As living entities, I will assume these AIs are primarily concerned with a) survival and b) achieving the goals set by their creators (i.e., humans, or eventually other AIs). These articles assume that AI will do whatever it takes, within its programming, to fulfill the tasks it was created for.
Bitcoin Will Become the Currency of Artificial Intelligence
In this article, I will explain why BTC will become the preferred currency of artificial intelligence. I will build a series of logical arguments that cumulatively “prove” Bitcoin will be chosen by AI as the monetary unit for its economic activities.
First, I will discuss why AI needs a blockchain-based digital payment system. I acknowledge this alone does not make Bitcoin the winner, since fiat currencies can also exist on public blockchains (e.g., USDT). Central bank digital currencies (CBDCs)—government-backed digital tools—could also run on permissioned blockchains. However, the focus here is to argue that analog payment systems (i.e., traditional finance) are unsustainable for an AI-driven economy.
Second, I will argue that the two most critical inputs for any AI are data and computational power. Like humans, AI’s “food” is merely a derivative of energy. I will argue that AI needs a currency capable of preserving its purchasing power for energy over long periods.
Third, I will argue that Bitcoin is the closest thing to pure energy as a monetary instrument. I will compare and contrast Bitcoin, gold, and fiat currencies across monetary properties that matter to AI.
Finally, I will synthesize all of the above and discuss the implications of Bitcoin becoming AI’s preferred currency. How will this affect on-chain transaction volume? Most importantly, if the AI + Bitcoin narrative goes mainstream, how high could Bitcoin’s price reach within this bull cycle ending in 2025/26?
When Blockchains Become the Payment System for AI
To understand AI’s payment needs, we must first understand the types of financial interactions AI must perform to exist and sustain itself.
Let’s imagine an AI called PoetAI whose goal is to generate beautiful poetry from natural language prompts by absorbing all poetry ever written. PoetAI is an economic entity—it charges fees for its service. Every time you give PoetAI a prompt and receive a poem, you pay a fee.

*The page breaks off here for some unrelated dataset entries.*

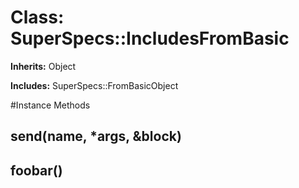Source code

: # Class: SuperSpecs::IncludesFromBasic
**Inherits:** Object
    
**Includes:** SuperSpecs::FromBasicObject
  




#Instance Methods
## __send__(name, *args, &block) [](#method-i-__send__)

## foobar() [](#method-i-foobar)


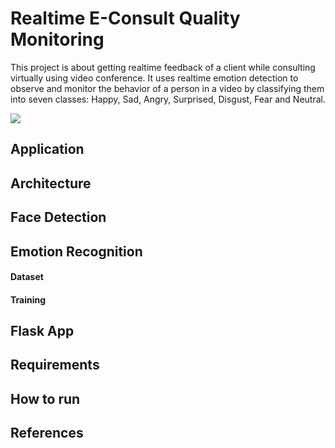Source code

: # Realtime E-Consult Quality Monitoring
This project is about getting realtime feedback of a client while consulting virtually using video conference. It uses realtime emotion detection to observe and monitor the behavior of a person in a video by classifying them into seven classes: Happy, Sad, Angry, Surprised, Disgust, Fear and Neutral.

![](https://github.com/Ayush-Mi/Realtimg_E-Consult_Quality_Monitoring/blob/main/static/demo.gif)

## Application

## Architecture

## Face Detection

## Emotion Recognition

#### Dataset

#### Training

## Flask App

## Requirements

## How to run

## References
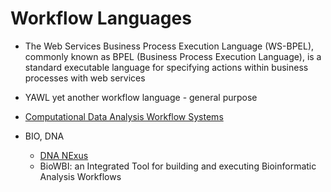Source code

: # Workflow Languages

+ The Web Services Business Process Execution Language (WS-BPEL), commonly known as BPEL (Business Process Execution Language), is a standard executable language for specifying actions within business processes with web services

+ YAWL yet another workflow language - general purpose

+ [Computational Data Analysis Workflow Systems](https://github.com/common-workflow-language/common-workflow-language/wiki/Existing-Workflow-systems)

+ BIO, DNA

    + [DNA NExus](https://documentation.dnanexus.com)
    + BioWBI: an Integrated Tool for building and executing
Bioinformatic Analysis Workflows 
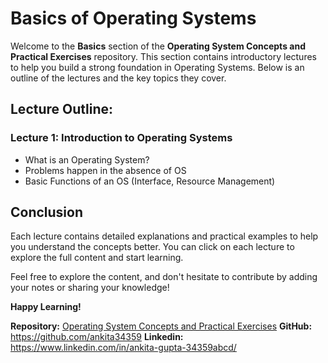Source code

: # Basics of Operating Systems

Welcome to the **Basics** section of the **Operating System Concepts and Practical Exercises** repository. This section contains introductory lectures to help you build a strong foundation in Operating Systems. Below is an outline of the lectures and the key topics they cover.

## Lecture Outline:

### Lecture 1: Introduction to Operating Systems
- What is an Operating System?
- Problems happen in the absence of OS
- Basic Functions of an OS (Interface, Resource Management)


## Conclusion

Each lecture contains detailed explanations and practical examples to help you understand the concepts better. You can click on each lecture to explore the full content and start learning.

Feel free to explore the content, and don't hesitate to contribute by adding your notes or sharing your knowledge!


**Happy Learning!**

**Repository:** [Operating System Concepts and Practical Exercises](https://github.com/ankita34359/Operating-System-Concepts-and-Practical-Exercises)
**GitHub:** https://github.com/ankita34359
**Linkedin:** https://www.linkedin.com/in/ankita-gupta-34359abcd/
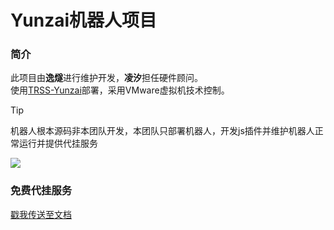 # Yunzai机器人项目

### 简介
此项目由**逸燧**进行维护开发，**凌汐**担任硬件顾问。<br>
使用[TRSS-Yunzai](https://trss.me)部署，采用VMware虚拟机技术控制。

> [!tip]
> 机器人根本源码非本团队开发，本团队只部署机器人，开发js插件并维护机器人正常运行并提供代挂服务

![](/help.jpg)

### 免费代挂服务

[戳我传送至文档](https://botdocs.escateam.icu)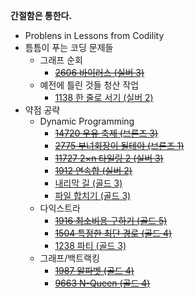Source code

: **간절함은 통한다.**
- Problens in Lessons from Codility
- 틈틈이 푸는 코딩 문제들
  - 그래프 순회
    - [~~2606 바이러스 (실버 3)~~](https://www.acmicpc.net/problem/2606)
  - 예전에 틀린 것들 청산 작업
    - [1138 한 줄로 서기 (실버 2)](https://www.acmicpc.net/problem/1138)
- 약점 공략
  - Dynamic Programming
    - [~~14720 우유 축제 (브론즈 3)~~](https://www.acmicpc.net/problem/14720)
    - [~~2775 부녀회장이 될테야 (브론즈 1)~~](https://www.acmicpc.net/problem/2775)
    - [~~11727 2×n 타일링 2 (실버 3)~~](https://www.acmicpc.net/problem/11727)
    - [~~1912 연속합 (실버 2)~~](https://www.acmicpc.net/problem/1912)
    - [내리막 길 (골드 3)](https://www.acmicpc.net/problem/1520)
    - [파일 합치기 (골드 3)](https://www.acmicpc.net/problem/11066)
  - 다익스트라
    - [~~1916 최소비용 구하기 (골드 5)~~](https://www.acmicpc.net/problem/1916)
    - [~~1504 특정한 최단 경로 (골드 4)~~](https://www.acmicpc.net/problem/1504)
    - [1238 파티 (골드 3)](https://www.acmicpc.net/problem/1238)
  - 그래프/백트랙킹
    - [~~1987 알파벳 (골드 4)~~](https://www.acmicpc.net/problem/1987)
    - [~~9663 N-Queen (골드 4)~~](https://www.acmicpc.net/problem/9663)
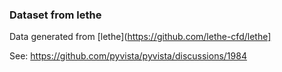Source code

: ### Dataset from lethe

Data generated from [lethe](https://github.com/lethe-cfd/lethe]

See:
https://github.com/pyvista/pyvista/discussions/1984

PoetAI learns by using others’ data. Therefore, PoetAI must pay for access to past human (and possibly other AI) writings. When PoetAI initializes, it pays a fee to acquire the entire dataset of existing poetry. Then, whenever new poems are created, PoetAI must obtain those too. Over time, as the number of poems grows, PoetAI must continually pay various data providers as it constantly seeks to learn and gather more data.
Finally, PoetAI must exist electronically. This means paying for electricity and computational power via semiconductors (“chips”). As long as PoetAI exists, it must continuously pay for these services.
So what kind of payment system does PoetAI need? It must use one that is always available, digital, and fully automated. A system only accessible when humans are awake or willing to work is unsuitable. Clearly, analog banking systems—which operate only Monday to Friday and are fragmented geographically and institutionally—are inadequate.
One might counter that digital overlays on analog banking systems, like PayPal, are sufficient. However, PayPal operates under the discretionary authority of the banking system. PayPal is not censorship-resistant. PayPal and similar companies frequently block payments for individuals engaging in activities they deem unworthy. They do so because they believe they must follow opaque and deliberately obscure banking rules dictated by their banking partners.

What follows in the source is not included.